The boat steams off,
Wrinkling ripples in the democratic water
& I see, from the eastern bank,
A dark-skinned girl,
Digging up between rows of kale
& pumpkins in her garden,
Her hands may be too busy with a hoe
To beckon a civil war…
And perhaps, the fisherman
Downstream
Is not picking bullets out of his net…

He is not watching a boy in a blue cloak,
Driving non-political cows
Away from the riverbank
And fluting his own anthem.

Above the moving boat,
Bees circle around
A hole in the algae-dappled bough
Of a mango tree,
What if they are citizens
Working for their country,
But un/paid for their honey?

 

2.    (‘There is a drop of imported tea in your beard’)

On the deck of the boat,
Sipping his political tea,
Abudigin tells us he was a comedian,
Before the war.
His favorite joke is about a cattle herder
Who tried to board a plane with a wooden chair
In his hand.

He could not make people laugh easily,
After three towns were raided & deserted.

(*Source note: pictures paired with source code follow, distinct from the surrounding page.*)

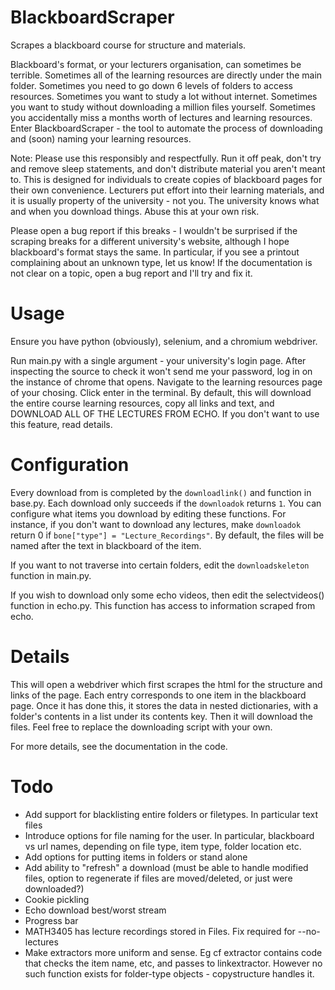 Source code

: # BlackboardScraper
Scrapes a blackboard course for structure and materials.

Blackboard's format, or your lecturers organisation, can sometimes be terrible. Sometimes all of the learning resources are directly under the main folder. Sometimes you need to go down 6 levels of folders to access resources. Sometimes you want to study a lot without internet. Sometimes you want to study without downloading a million files yourself. Sometimes you accidentally miss a months worth of lectures and learning resources. Enter BlackboardScraper - the tool to automate the process of downloading and (soon) naming your learning resources. 

Note: Please use this responsibly and respectfully. Run it off peak, don't try and remove sleep statements, and don't distribute material you aren't meant to. This is designed for individuals to create copies of blackboard pages for their own convenience. Lecturers put effort into their learning materials, and it is usually property of the university - not you. The university knows what and when you download things. Abuse this at your own risk.

Please open a bug report if this breaks - I wouldn't be surprised if the scraping breaks for a different university's website, although I hope blackboard's format stays the same. In particular, if you see a printout complaining about an unknown type, let us know! If the documentation is not clear on a topic, open a bug report and I'll try and fix it.

# Usage
Ensure you have python (obviously), selenium, and a chromium webdriver.

Run main.py with a single argument - your university's login page. After inspecting the source to check it won't send me your password, log in on the instance of chrome that opens. Navigate to the learning resources page of your chosing. Click enter in the terminal. By default, this will download the entire course learning resources, copy all links and text, and DOWNLOAD ALL OF THE LECTURES FROM ECHO. If you don't want to use this feature, read details.

# Configuration
Every download from is completed by the `downloadlink()` and function in base.py. Each download only succeeds if the `downloadok` returns `1`. You can configure what items you download by editing these functions. For instance, if you don't want to download any lectures, make `downloadok` return 0 if `bone["type"] = "Lecture_Recordings"`. By default, the files will be named after the text in blackboard of the item. 

If you want to not traverse into certain folders, edit the `downloadskeleton` function in main.py.

If you wish to download only some echo videos, then edit the selectvideos() function in echo.py. This function has access to information scraped from echo.

# Details
This will open a webdriver which first scrapes the html for the structure and links of the page. Each entry corresponds to one item in the blackboard page. Once it has done this, it stores the data in nested dictionaries, with a folder's contents in a list under its contents key. Then it will download the files. Feel free to replace the downloading script with your own.

For more details, see the documentation in the code.

# Todo
- Add support for blacklisting entire folders or filetypes. In particular text files
- Introduce options for file naming for the user. In particular, blackboard vs url names, depending on file type, item type, folder location etc.
- Add options for putting items in folders or stand alone
- Add ability to "refresh" a download (must be able to handle modified files, option to regenerate if files are moved/deleted, or just were downloaded?)
- Cookie pickling
- Echo download best/worst stream
- Progress bar
- MATH3405 has lecture recordings stored in Files. Fix required for --no-lectures
- Make extractors more uniform and sense. Eg cf extractor contains code that checks the item name, etc, and passes to linkextractor. However no such function exists for folder-type objects - copystructure handles it.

He took a bus to a refugee camp in Bweyale.
He had a job with a maize farmer.
He was to chase birds off the cobs
And get paid per each bird chased.

By the way of his tale, the birds stopped coming
So now, he shows tourists along the Nile
And prays to a non-tribal God,
To keep war away,
From sending his clients away.

 

3.    (‘What if God does not go on leave?’)

Perhaps, God is still minting barrels
Of non-tribal crude oil,
Ounces of non-tribal gold,
& carats of non-tribal diamonds,
Rows of kale, and
Other things He may sell to nations
For free….

Plus, I may know water from the political Nile
Seeps into the roots of waterlilies
& the dark-skinned girl’s pumpkins,
The way black crude oil drips down
The hands of God,
Into
Earth…

Yet, I do not know how long I can wait
For God, to slap dead the red-bellied mosquito
Sucking blood on my right arm.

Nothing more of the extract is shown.